الْأَعْمَالُ خَمْسَةٌ: فَعَمَلٌ بِمِثْلِهِ، وَعَمَلٌ مُوجِبٌ، وَعَمَلٌ بِعَشْرَةٍ، وَعَمَلٌ بِسُبْعُ مِائَةٍ، وَعَمَلٌ لَا يَعْلَمُ ثَوَابَ عَامِلِهِ إِلَّا اللَّهُ 

“(Balasan) bagi amal-amalan/pekerjaan itu ada lima (tingkatan). Ada amal yang dibalas dengan yang semisalnya, ada amal yang mewajibkan, ada amal yang dibalas sepuluh kali lipat, ada amal yang dibalas tujuh ratus kali lipat, dan ada amal yang tidak ada yang mengetahui pahala yang berhak diterima pelakunya kecuali Allah Swt.”
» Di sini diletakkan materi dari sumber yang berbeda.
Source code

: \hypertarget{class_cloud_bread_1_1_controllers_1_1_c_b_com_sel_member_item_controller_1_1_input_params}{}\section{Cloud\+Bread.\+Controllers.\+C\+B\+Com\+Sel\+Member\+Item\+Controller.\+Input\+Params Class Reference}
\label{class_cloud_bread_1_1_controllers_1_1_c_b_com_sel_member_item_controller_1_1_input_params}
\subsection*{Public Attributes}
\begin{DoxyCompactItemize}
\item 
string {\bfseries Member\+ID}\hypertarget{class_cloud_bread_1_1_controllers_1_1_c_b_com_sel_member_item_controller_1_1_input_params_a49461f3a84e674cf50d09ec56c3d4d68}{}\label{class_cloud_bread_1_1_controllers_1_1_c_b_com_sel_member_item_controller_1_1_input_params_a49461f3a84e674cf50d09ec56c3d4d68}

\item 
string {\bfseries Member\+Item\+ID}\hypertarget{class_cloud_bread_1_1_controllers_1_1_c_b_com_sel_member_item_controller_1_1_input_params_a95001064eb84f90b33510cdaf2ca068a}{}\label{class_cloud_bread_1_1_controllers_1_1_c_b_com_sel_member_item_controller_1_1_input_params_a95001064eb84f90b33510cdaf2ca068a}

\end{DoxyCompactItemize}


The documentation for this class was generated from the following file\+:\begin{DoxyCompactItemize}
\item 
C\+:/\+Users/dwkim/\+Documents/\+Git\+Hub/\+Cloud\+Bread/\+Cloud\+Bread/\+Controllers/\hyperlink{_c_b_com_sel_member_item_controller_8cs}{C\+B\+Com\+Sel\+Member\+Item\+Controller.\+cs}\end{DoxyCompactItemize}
  1. Amalun bimitslihi (Amal dengan balasan yang setimpal):

Ini merujuk pada amal yang dibalas setara dengan apa yang dilakukan. Suatu perbuatan baik dibalas dengan balasan yang sama. Sebagai contoh, ketika seseorang yang memberi senyum kepada orang lain, ia juga mendapat balasan senyum dari orang lain. Seseorang yang beramal memberi makan orang lain, Allah rizkikan ia dengan mendapat makanan lain dari orang lain. Kesetaraan ini bisa terukur dari bentuknya, jenisnya, nilainya, atau bisa jadi usaha untuk mendapatkan atau melakukannya.

  1. Amalun Mujiib (Amal yang wajib balasannya):

Amal wajib memiliki konsekuensi yang pasti dari Allah. Jika seseorang menjalankan kewajiban ini dengan sempurna, ada pahala tertentu sebagai balasan yang wajib atau sudah dijanjikan oleh Allah. Contoh: Menunaikan salat lima waktu. Ini adalah amal ibadah yang wajib dilakukan, dan balasannya sudah ditentukan, yaitu mendapatkan pahala yang pasti dan diampuni dosa-dosanya jika dilaksanakan dengan benar.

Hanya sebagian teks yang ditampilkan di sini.